On Tuesday 28 February 2012, 17:53:10, Amy de Buitléir wrote:
> From this, I gather that I need to specify a type for the temporary
> graph "g"? I can arbitrarily pick an instance of the Graph class, but
> what can I put for the type parameter that it expects? It should be of
> the same type as the input array elements.
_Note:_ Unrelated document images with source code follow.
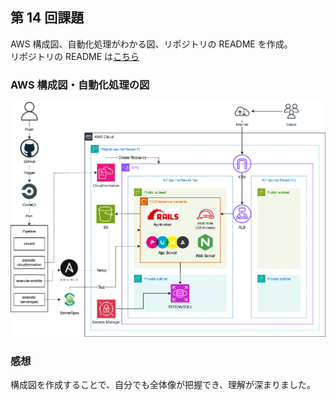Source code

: ## 第 14 回課題

AWS 構成図、自動化処理がわかる図、リポジトリの README を作成。  
リポジトリの README は[こちら](../README.md)

### AWS 構成図・自動化処理の図

![diagram](aws_architecture_diagram.png)

### 感想

構成図を作成することで、自分でも全体像が把握でき、理解が深まりました。
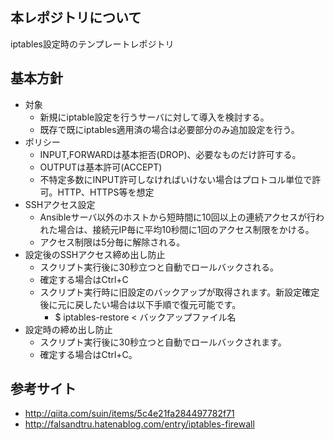 ## 本レポジトリについて
iptables設定時のテンプレートレポジトリ

## 基本方針
- 対象
  - 新規にiptable設定を行うサーバに対して導入を検討する。
  - 既存で既にiptables適用済の場合は必要部分のみ追加設定を行う。
- ポリシー
  - INPUT,FORWARDは基本拒否(DROP)、必要なものだけ許可する。
  - OUTPUTは基本許可(ACCEPT)
  - 不特定多数にINPUT許可しなければいけない場合はプロトコル単位で許可。HTTP、HTTPS等を想定
- SSHアクセス設定
  - Ansibleサーバ以外のホストから短時間に10回以上の連続アクセスが行われた場合は、接続元IP毎に平均10秒間に1回のアクセス制限をかける。
  - アクセス制限は5分毎に解除される。
- 設定後のSSHアクセス締め出し防止
  - スクリプト実行後に30秒立つと自動でロールバックされる。
  - 確定する場合はCtrl+C
  - スクリプト実行時に旧設定のバックアップが取得されます。新設定確定後に元に戻したい場合は以下手順で復元可能です。
    - $ iptables-restore < バックアップファイル名
- 設定時の締め出し防止
  - スクリプト実行後に30秒立つと自動でロールバックされます。
  - 確定する場合はCtrl+C。

## 参考サイト
- http://qiita.com/suin/items/5c4e21fa284497782f71
- http://falsandtru.hatenablog.com/entry/iptables-firewall
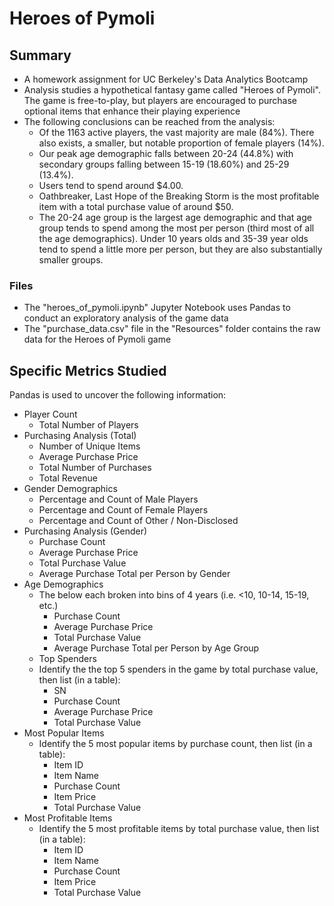 # Heroes of Pymoli
## Summary
* A homework assignment for UC Berkeley's Data Analytics Bootcamp
* Analysis studies a hypothetical fantasy game called "Heroes of Pymoli". The game is free-to-play, but players are encouraged to purchase optional items that enhance their playing experience
* The following conclusions can be reached from the analysis:
  * Of the 1163 active players, the vast majority are male (84%). There also exists, a smaller, but notable proportion of female players (14%).
  * Our peak age demographic falls between 20-24 (44.8%) with secondary groups falling between 15-19 (18.60%) and 25-29 (13.4%).
  * Users tend to spend around $4.00.
  * Oathbreaker, Last Hope of the Breaking Storm is the most profitable item with a total purchase value of around $50.
  * The 20-24 age group is the largest age demographic and that age group tends to spend among the most per person (third most of all the age demographics). Under 10 years olds and 35-39 year olds tend to spend a little more per person, but they are also substantially smaller groups.
### Files
* The "heroes_of_pymoli.ipynb" Jupyter Notebook uses Pandas to conduct an exploratory analysis of the game data
* The "purchase_data.csv" file in the "Resources" folder contains the raw data for the Heroes of Pymoli game
## Specific Metrics Studied 
Pandas is used to uncover the following information:
* Player Count
  * Total Number of Players
* Purchasing Analysis (Total)
  * Number of Unique Items
  * Average Purchase Price
  * Total Number of Purchases
  * Total Revenue
* Gender Demographics
  * Percentage and Count of Male Players
  * Percentage and Count of Female Players
  * Percentage and Count of Other / Non-Disclosed
* Purchasing Analysis (Gender)
  * Purchase Count
  * Average Purchase Price
  * Total Purchase Value
  * Average Purchase Total per Person by Gender
* Age Demographics
  * The below each broken into bins of 4 years (i.e. <10, 10-14, 15-19, etc.)
    * Purchase Count
    * Average Purchase Price
    * Total Purchase Value
    * Average Purchase Total per Person by Age Group
   * Top Spenders
    * Identify the the top 5 spenders in the game by total purchase value, then list (in a table):
      * SN
      * Purchase Count
      * Average Purchase Price
      * Total Purchase Value
* Most Popular Items
  * Identify the 5 most popular items by purchase count, then list (in a table):
    * Item ID
    * Item Name
    * Purchase Count
    * Item Price
    * Total Purchase Value
* Most Profitable Items
  * Identify the 5 most profitable items by total purchase value, then list (in a table):
    * Item ID
    * Item Name
    * Purchase Count
    * Item Price
    * Total Purchase Value
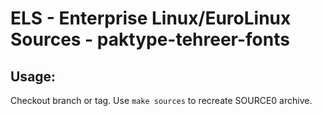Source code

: # ELS - Enterprise Linux/EuroLinux Sources - paktype-tehreer-fonts
 
## Usage:
  Checkout branch or tag. Use `make sources` to recreate  SOURCE0 archive.
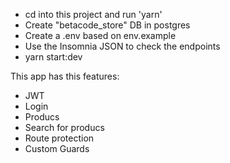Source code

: - cd into this project and run 'yarn'
- Create "betacode_store" DB in postgres
- Create a .env based on env.example
- Use the Insomnia JSON to check the endpoints
- yarn start:dev

This app has this features:
- JWT
- Login 
- Producs
- Search for producs
- Route protection
- Custom Guards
This doesn't compile:
> 
> ----- 8< -----
> import Data.Graph.Inductive.Graph ( labNodes, mkGraph )
> import qualified Data.Graph.Inductive.Tree as T ( Gr )
> 
> doSomething ∷ [a] -> [a]
> doSomething xs = map snd $ labNodes g
>   where xs' = zip [1..] xs
>         g = mkGraph xs' [] :: T.Gr a Int
> ----- 8< -----
> 
> amy3.hs:7:21:
>     Couldn't match type `a' with `a2'
>       `a' is a rigid type variable bound by
>           the type signature for doSomething :: [a] -> [a] at
> amy3.hs:5:1 `a2' is a rigid type variable bound by
>            an expression type signature: T.Gr a2 Int at amy3.hs:7:13
>     Expected type: [Data.Graph.Inductive.Graph.LNode a1]
>       Actual type: [(Int, a)]
>     In the first argument of `mkGraph', namely `xs''
>     In the expression: mkGraph xs' [] :: T.Gr a Int
> Failed, modules loaded: none.

The problem is that the 'a' in the type signature for the local g is a 
fresh type variable, not the 'a' from the top level signature.

You can

a) bring the type variable into scope,

{-# LANGUAGE ScopedTypeVariables #-}

doSomething :: forall a. [a] -> [a]
doSomething xs = ...
  where
    xs' = zip [1 .. ] xs
    g :: T.Gr a Int      -- now it's the same a as in the top-level
    g = mkGraph xs' []

b) use a type-restricted alias for mkGraph,

mkGraph' :: [(Int,a)] -> [??] -> T.Gr a Int
mkGraph' = mkGraph

and use mkGraph' in doSomething

There are probably more possibilities, but those are the only ones I found 
without thinking.